The researchers next showed that the machine-learning model used with the ABIDE dataset could be applied in a different set of individuals with ASD — that is, the model generalized to a new and independent dataset (a critical test of any model). To test generalization, they applied the same machine-learning model to MRI data from a new group of participants from Simons Searchlight (available through SFARI Base). Similar to what was found with the ABIDE dataset, patterns of neuroanatomy specific to ASD correlated better with ASD characteristics, whereas patterns that were shared with typically developing participants correlated more with nonclinical characteristics such as age, gender and type of brain scanner. Since the SFARI dataset contained genetic information relevant to ASD, the researchers were also able to show that ASD-specific neuroanatomical variation correlated with certain copy number variations, namely, 16p11.2 deletion and duplication. Generalization from the ABIDE dataset to the Simons Searchlight dataset makes this machine-learning model potentially applicable in clinical settings, where a model previously trained on one set of individuals with ASD could be used to analyze information from new individuals.
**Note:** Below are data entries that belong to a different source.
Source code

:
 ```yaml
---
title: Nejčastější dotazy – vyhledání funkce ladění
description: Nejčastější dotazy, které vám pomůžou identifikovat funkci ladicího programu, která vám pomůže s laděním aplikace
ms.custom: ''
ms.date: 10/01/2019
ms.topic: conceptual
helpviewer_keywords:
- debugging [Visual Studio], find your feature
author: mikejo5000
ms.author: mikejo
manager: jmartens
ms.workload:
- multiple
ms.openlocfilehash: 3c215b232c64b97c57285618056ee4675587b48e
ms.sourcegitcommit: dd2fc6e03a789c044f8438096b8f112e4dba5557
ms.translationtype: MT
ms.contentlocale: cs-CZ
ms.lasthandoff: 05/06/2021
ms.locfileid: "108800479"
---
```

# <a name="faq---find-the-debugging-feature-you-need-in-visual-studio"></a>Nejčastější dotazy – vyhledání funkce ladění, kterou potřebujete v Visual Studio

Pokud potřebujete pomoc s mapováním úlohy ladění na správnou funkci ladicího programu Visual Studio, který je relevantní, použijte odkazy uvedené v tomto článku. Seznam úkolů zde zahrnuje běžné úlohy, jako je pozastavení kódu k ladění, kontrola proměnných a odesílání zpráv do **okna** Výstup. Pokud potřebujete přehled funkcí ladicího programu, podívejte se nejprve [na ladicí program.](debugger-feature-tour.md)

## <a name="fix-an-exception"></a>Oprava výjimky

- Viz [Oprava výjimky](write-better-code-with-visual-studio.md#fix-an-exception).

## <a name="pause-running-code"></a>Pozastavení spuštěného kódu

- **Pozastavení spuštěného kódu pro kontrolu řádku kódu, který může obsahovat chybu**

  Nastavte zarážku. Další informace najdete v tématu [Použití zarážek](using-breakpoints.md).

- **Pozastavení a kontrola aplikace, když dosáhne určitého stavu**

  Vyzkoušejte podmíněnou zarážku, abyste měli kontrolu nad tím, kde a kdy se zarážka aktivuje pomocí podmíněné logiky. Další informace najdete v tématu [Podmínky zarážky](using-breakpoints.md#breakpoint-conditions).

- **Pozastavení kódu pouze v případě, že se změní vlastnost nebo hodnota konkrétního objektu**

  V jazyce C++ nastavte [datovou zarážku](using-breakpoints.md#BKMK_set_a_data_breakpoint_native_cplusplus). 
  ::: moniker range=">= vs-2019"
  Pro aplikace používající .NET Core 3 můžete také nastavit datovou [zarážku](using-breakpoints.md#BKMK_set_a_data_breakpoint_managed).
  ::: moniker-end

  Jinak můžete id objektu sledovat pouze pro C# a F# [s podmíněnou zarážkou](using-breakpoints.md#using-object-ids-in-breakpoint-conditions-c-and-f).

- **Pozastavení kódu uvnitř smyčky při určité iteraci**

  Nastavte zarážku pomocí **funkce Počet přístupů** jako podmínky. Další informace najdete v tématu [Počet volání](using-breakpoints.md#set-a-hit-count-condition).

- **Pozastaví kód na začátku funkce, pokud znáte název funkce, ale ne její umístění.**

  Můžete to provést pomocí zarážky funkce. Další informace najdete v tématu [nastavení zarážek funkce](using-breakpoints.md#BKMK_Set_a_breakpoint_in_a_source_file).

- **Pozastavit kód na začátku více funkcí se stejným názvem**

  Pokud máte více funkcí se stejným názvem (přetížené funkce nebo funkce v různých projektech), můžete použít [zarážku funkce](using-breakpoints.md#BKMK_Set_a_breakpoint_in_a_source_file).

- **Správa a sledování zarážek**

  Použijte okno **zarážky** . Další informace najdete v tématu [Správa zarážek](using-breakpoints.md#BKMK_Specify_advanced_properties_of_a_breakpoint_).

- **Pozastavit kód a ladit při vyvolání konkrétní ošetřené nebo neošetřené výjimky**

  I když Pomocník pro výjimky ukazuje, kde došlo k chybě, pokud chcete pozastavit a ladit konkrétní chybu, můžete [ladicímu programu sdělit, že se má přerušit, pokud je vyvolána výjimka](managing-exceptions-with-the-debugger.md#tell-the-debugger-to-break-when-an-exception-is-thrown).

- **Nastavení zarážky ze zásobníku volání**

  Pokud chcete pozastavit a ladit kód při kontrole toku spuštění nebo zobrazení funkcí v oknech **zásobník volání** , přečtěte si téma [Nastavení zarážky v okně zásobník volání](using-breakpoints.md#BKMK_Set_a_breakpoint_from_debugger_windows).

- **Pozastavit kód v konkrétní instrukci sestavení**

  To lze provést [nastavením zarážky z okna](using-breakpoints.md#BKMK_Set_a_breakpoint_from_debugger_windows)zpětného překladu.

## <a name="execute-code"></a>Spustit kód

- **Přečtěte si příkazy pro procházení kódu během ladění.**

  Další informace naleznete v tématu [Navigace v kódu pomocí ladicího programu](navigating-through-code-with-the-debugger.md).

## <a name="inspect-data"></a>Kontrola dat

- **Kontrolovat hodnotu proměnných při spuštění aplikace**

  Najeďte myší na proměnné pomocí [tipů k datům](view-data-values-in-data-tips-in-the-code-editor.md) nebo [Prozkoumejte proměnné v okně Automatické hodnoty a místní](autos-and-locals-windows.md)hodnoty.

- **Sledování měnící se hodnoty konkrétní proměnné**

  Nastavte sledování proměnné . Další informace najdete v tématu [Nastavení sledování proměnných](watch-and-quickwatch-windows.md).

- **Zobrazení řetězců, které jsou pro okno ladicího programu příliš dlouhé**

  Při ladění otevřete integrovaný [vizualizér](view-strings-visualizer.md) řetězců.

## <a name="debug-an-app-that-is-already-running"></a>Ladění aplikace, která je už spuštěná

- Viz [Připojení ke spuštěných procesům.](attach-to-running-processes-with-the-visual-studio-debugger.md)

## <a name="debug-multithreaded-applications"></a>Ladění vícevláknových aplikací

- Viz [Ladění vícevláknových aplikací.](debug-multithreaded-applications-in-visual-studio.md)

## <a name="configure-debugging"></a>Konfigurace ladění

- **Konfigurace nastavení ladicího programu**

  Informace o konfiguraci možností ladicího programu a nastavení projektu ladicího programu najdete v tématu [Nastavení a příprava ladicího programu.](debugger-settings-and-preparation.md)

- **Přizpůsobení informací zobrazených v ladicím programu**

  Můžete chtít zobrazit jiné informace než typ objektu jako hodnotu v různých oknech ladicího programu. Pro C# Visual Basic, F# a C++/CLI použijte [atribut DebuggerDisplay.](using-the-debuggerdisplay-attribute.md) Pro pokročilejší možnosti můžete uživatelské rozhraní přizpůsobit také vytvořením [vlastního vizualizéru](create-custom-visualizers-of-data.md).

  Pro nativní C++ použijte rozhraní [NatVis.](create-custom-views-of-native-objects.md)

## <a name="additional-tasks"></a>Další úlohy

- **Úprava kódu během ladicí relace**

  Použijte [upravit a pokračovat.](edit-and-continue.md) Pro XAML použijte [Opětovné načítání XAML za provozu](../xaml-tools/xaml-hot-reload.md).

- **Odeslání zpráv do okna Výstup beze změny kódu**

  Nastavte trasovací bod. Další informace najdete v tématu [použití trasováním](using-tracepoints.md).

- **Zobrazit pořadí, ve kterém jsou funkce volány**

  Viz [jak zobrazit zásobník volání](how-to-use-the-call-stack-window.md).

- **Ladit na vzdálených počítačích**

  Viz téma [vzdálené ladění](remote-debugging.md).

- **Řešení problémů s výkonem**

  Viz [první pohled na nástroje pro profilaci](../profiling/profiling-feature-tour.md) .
Interestingly, the study found that variation in neuroanatomy within ASD did not cluster into distinct categories or subtypes; instead, variation was organized along continuous dimensions. This work begins to answer a longstanding question about whether individual differences within ASD are best understood as multiple discrete subtypes/categories (as in the Diagnostic and Statistical Manual of Mental Disorders) or as continuous dimensions (as in the National Institute of Mental Health’s Research Domain Criteria). Although the study found that continuous dimensions best capture variation in ASD-related neuroanatomy, the researchers pointed out that it does not rule out the possibility that discrete diagnostic categories best capture individual differences in other ASD-related measures, for example, genetic or functional brain connectivity data.
Overall, the results revealed ASD-specific variation in brain anatomy that, importantly, relates to individual differences in ASD characteristics and genetics. This work advances our understanding of individual differences within ASD and the ultimate goal of developing personalized ASD treatment approaches.